(Your goal): In the listing below, print exactly the lines from the first through the one that contains "Respuesta:\\".

(Data supplied):
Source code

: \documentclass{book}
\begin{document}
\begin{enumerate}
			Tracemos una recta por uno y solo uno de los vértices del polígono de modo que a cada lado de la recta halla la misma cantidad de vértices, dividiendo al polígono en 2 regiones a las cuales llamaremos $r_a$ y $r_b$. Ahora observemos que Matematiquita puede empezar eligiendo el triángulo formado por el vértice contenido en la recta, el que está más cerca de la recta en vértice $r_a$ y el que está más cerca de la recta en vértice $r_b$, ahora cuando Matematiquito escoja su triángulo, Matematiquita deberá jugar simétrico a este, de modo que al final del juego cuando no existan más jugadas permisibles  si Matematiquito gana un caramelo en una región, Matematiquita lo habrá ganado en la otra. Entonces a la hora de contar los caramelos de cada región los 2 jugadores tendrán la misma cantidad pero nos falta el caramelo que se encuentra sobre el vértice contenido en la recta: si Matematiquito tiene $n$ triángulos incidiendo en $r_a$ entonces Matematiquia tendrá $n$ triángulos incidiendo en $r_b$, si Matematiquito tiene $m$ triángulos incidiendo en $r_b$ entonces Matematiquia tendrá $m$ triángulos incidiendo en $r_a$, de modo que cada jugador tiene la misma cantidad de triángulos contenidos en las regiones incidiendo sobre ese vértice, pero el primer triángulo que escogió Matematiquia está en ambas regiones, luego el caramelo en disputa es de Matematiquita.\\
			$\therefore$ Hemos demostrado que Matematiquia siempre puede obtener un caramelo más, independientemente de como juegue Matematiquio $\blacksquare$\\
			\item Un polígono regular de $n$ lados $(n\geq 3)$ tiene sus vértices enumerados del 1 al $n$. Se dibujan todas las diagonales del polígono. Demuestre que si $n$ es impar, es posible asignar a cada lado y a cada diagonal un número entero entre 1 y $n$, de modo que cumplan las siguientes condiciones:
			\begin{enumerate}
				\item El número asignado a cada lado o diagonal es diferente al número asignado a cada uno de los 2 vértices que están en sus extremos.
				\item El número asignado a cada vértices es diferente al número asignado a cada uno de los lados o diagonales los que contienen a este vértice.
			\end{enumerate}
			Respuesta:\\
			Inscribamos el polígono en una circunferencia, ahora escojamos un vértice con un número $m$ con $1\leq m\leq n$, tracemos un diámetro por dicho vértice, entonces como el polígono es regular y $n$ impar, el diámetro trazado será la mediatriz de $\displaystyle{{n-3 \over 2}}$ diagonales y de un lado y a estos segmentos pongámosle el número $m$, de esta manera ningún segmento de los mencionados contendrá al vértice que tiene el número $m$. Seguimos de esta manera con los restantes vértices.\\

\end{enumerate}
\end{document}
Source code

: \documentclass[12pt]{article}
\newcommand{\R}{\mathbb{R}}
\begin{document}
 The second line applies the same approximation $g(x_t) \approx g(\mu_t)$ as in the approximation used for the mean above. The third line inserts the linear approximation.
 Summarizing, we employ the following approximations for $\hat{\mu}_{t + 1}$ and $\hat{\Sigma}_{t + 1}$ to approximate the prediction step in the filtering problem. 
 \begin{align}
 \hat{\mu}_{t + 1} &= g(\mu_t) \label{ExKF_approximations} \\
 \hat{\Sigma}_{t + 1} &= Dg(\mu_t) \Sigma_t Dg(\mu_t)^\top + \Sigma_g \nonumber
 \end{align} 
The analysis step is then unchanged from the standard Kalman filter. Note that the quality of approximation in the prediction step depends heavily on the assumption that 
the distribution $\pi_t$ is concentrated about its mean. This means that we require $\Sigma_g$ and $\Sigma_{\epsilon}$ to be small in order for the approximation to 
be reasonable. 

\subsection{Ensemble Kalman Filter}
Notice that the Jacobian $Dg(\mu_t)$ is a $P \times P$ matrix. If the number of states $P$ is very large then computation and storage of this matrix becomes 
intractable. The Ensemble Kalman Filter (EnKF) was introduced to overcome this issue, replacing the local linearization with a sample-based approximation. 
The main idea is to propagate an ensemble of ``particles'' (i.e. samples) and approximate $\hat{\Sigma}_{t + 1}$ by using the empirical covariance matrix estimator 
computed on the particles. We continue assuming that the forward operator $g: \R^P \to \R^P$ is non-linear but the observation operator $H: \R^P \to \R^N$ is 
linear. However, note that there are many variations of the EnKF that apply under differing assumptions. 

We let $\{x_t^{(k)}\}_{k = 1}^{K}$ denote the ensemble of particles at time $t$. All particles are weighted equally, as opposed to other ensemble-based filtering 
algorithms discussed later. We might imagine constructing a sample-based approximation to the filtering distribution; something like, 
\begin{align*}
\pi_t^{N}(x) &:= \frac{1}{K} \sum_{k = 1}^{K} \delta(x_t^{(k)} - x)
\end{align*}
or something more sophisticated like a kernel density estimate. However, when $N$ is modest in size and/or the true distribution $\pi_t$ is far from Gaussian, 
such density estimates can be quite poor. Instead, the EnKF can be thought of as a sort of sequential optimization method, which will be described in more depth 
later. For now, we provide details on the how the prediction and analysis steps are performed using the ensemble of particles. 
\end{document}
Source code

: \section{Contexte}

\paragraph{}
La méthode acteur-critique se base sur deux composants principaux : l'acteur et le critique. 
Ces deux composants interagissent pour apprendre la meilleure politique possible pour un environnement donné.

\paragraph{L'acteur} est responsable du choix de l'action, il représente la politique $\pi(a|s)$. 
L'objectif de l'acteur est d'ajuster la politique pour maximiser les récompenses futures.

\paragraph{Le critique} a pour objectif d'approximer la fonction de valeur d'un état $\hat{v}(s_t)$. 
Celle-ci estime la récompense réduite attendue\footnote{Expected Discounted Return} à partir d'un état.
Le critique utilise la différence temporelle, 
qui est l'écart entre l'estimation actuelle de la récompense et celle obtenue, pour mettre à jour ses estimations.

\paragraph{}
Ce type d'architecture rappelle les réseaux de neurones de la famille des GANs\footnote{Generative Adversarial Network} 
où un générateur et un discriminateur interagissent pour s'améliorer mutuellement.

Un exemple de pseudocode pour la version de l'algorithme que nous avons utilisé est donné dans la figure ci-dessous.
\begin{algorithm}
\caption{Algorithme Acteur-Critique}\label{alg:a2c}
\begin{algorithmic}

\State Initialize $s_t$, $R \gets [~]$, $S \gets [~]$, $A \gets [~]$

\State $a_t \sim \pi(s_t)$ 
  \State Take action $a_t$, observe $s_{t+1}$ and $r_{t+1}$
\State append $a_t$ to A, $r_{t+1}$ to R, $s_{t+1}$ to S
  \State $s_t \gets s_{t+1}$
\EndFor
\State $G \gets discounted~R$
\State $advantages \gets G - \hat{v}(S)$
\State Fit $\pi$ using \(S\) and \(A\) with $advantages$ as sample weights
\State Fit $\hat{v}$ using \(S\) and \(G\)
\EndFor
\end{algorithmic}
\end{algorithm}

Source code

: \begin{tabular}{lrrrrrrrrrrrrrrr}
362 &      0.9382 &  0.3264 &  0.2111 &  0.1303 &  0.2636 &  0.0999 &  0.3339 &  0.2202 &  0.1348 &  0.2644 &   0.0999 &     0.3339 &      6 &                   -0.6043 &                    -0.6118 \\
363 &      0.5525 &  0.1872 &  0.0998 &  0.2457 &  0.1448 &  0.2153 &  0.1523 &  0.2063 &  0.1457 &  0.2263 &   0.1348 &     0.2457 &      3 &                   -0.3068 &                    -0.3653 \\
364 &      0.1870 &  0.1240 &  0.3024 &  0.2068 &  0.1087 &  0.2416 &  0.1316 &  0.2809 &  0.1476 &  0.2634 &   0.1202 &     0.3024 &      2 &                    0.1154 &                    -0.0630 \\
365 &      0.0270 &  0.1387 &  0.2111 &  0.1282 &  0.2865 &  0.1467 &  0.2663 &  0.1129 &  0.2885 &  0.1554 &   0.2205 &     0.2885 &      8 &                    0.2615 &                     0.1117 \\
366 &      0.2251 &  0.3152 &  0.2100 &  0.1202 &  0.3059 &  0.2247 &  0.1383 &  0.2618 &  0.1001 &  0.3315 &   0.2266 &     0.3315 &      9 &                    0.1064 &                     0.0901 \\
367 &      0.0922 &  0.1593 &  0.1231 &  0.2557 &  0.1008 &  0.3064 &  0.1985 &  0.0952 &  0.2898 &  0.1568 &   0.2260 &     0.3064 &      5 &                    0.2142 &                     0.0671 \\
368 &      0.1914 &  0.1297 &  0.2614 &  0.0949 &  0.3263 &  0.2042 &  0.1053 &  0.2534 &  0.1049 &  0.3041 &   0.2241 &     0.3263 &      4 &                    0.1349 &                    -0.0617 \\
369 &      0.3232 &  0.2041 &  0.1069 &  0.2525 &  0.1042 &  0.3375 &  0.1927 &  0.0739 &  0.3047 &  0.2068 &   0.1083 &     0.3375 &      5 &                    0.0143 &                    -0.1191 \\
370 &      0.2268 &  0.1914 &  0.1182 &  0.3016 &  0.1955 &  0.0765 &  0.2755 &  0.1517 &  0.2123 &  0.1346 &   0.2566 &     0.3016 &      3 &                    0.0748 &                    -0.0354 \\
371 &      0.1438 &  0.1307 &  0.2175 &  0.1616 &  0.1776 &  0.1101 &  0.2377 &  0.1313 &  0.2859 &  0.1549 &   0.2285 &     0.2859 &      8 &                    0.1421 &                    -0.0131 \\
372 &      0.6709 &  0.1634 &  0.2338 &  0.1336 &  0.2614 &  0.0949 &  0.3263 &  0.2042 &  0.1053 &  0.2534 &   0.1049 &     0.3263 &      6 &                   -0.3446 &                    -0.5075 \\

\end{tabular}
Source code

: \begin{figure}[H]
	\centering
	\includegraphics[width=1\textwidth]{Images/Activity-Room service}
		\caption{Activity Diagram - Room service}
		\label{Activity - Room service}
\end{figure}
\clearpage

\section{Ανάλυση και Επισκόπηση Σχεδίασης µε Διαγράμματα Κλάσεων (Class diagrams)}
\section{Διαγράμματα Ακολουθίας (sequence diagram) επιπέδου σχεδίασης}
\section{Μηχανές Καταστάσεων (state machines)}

(Answer space):
Source code

: \documentclass{book}
\begin{document}
\begin{enumerate}
			Tracemos una recta por uno y solo uno de los vértices del polígono de modo que a cada lado de la recta halla la misma cantidad de vértices, dividiendo al polígono en 2 regiones a las cuales llamaremos $r_a$ y $r_b$. Ahora observemos que Matematiquita puede empezar eligiendo el triángulo formado por el vértice contenido en la recta, el que está más cerca de la recta en vértice $r_a$ y el que está más cerca de la recta en vértice $r_b$, ahora cuando Matematiquito escoja su triángulo, Matematiquita deberá jugar simétrico a este, de modo que al final del juego cuando no existan más jugadas permisibles  si Matematiquito gana un caramelo en una región, Matematiquita lo habrá ganado en la otra. Entonces a la hora de contar los caramelos de cada región los 2 jugadores tendrán la misma cantidad pero nos falta el caramelo que se encuentra sobre el vértice contenido en la recta: si Matematiquito tiene $n$ triángulos incidiendo en $r_a$ entonces Matematiquia tendrá $n$ triángulos incidiendo en $r_b$, si Matematiquito tiene $m$ triángulos incidiendo en $r_b$ entonces Matematiquia tendrá $m$ triángulos incidiendo en $r_a$, de modo que cada jugador tiene la misma cantidad de triángulos contenidos en las regiones incidiendo sobre ese vértice, pero el primer triángulo que escogió Matematiquia está en ambas regiones, luego el caramelo en disputa es de Matematiquita.\\
			$\therefore$ Hemos demostrado que Matematiquia siempre puede obtener un caramelo más, independientemente de como juegue Matematiquio $\blacksquare$\\
			\item Un polígono regular de $n$ lados $(n\geq 3)$ tiene sus vértices enumerados del 1 al $n$. Se dibujan todas las diagonales del polígono. Demuestre que si $n$ es impar, es posible asignar a cada lado y a cada diagonal un número entero entre 1 y $n$, de modo que cumplan las siguientes condiciones:
			\begin{enumerate}
				\item El número asignado a cada lado o diagonal es diferente al número asignado a cada uno de los 2 vértices que están en sus extremos.
				\item El número asignado a cada vértices es diferente al número asignado a cada uno de los lados o diagonales los que contienen a este vértice.
			\end{enumerate}
			Respuesta:\\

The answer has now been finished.